We have now to inquire more particularly what we can learn as to the earliest men known to us, those who appeared in Western Asia and Europe at the close of the glacial period, when the cold had passed away and a genial climate had succeeded, and when the continents of the northern hemisphere had attained to their largest dimensions, were clothed with a rich vegetation and tenanted by an abundant mammalian fauna, including many large and important creatures now extinct.
We may first notice here a necessary limitation to our knowledge. The dry land of this age was of greater dimensions than at present. A large portion of what then was land is consequently now under the sea or deeply buried in alluvial deposits. Hence if any men of this age lived near the borders of the ocean, their remains must now be inaccessible, and the relics which we find must be those of inland tribes or of those who were driven inland by the encroachments of the waters. Our means of information are thus limited, and we must be prepared to admit that there may have been in this age great and populous communities of which we can have no record, at least of a geological character. Hence if we should find remains of only rude races of men, we should not be justified in assuming that all the peoples of the palanthropic age were of this character, more especially if we can find any indications that the men whose remains are accessible to us, though rude themselves, may have belonged to more advanced races.
FLINT HACHE OF THE ANCIENT OR CHELLEAN TYPE, AURILLAC (after Carthaillac)
The bones, implements and weapons, and débris of the feasts of these primitive peoples are to be found principally in caves of residence or of sepulture, [15] and in the alluvia deposited by rivers, and in a few cases in rock fissures or marine gravels, into which remains were drifted, or in which they were deposited by water. Here, again, we have another limitation, for it is possible that large populations may have lived on plains or in forests in perishable structures, and, like some modern savages, may have disposed of their dead in such a way that their bones could not have been preserved. In such cases we can hope to obtain, and then very rarely, only stone implements and other imperishable relics.

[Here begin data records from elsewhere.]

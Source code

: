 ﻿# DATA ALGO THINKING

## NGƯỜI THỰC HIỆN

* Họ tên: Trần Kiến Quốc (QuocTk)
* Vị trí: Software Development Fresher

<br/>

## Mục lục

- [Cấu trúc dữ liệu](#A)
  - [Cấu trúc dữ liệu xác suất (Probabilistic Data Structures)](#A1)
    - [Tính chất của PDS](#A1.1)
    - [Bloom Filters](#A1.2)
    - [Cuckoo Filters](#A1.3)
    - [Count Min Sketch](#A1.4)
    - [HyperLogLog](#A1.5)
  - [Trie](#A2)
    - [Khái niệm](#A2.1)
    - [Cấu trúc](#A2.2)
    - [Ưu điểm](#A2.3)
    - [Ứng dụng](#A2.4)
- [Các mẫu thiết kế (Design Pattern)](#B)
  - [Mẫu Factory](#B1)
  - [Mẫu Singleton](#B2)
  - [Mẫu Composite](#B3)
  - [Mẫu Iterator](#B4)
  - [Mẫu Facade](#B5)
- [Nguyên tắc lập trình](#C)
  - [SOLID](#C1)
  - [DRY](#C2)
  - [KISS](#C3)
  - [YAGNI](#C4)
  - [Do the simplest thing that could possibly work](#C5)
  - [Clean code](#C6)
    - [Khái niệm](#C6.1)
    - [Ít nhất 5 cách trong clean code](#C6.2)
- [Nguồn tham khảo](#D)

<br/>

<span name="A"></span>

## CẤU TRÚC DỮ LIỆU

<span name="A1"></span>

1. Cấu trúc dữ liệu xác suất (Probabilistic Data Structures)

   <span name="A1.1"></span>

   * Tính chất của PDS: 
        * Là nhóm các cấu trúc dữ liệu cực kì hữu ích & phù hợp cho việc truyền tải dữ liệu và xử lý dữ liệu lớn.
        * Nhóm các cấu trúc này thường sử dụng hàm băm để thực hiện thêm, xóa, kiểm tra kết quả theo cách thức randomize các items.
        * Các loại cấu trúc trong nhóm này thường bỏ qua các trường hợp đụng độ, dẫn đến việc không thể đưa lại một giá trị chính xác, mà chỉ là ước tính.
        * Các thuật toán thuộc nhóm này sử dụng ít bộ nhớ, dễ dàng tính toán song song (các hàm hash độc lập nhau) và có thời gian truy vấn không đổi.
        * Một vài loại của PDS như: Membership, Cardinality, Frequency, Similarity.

[15] Caverns, in relation to this subject, may be divided into those of residence, in which early men have lived and have left therein the débris of their food, the ashes and cinders of their fires, and implements, &c.; those of sepulture, in which the bodies of the dead have been deposited; and those of inundation, into which the bodies of animals or men have been drifted by floods. The same cave may, however, exhibit these different conditions in the deposits on its successive floors. Thus men may have inhabited a cave for a time; it may next have been invaded by river floods depositing mud, and it may subsequently have been used for burial.
Notwithstanding these limitations, however, it is wonderful that so much has been recovered from the ground by the diligence of collectors, and that the material thus obtained has proved so fertile in information respecting our long-perished ancestors.
Supposing, then, that we search for remains of palæocosmic men in river alluvia, or in caves of residence or burial, or in similar repositories, the question next arises, by what means can we distinguish their bones from those of later times? The following criteria are available:
(1) The remains were in their present condition at least as long ago as the date of the earliest history or tradition. This evidence is of course of greatest value in those regions in which history extends farthest back. Thus the remains of early men in the Lebanon caves, which we know date much farther back than the arrival of the first Phœnicians and Canaanites in Syria, are in a different position, in so far as history is concerned, from those occurring in countries whose written history goes back only a few centuries.
(2) The deposits containing these remains may underlie those holding relics of historic times, or may indicate different physical conditions of the districts in which they occur from those known within historic periods. This is the case with some river beds, as those of Grenelle, near Paris, and with the successive deposits in old caves of residence.
(3) They may be accompanied by remains of animals now extinct in the regions in question, and whose disappearance and replacement by the modern fauna implies great lapse of time and physical changes; as, for instance, when we find that men have left remains of their feasts holding bones of the extinct woolly rhinoceros and his contemporaries, or in now temperate climates, those of the reindeer.
(4) The remains themselves may indicate a race or races of men and a condition of the arts of life different from any known in the region in historic times. Thus we may have skulls and skeletons indicating men racially distinct from any now extant, and implements and weapons different from those in use in the times of history or tradition.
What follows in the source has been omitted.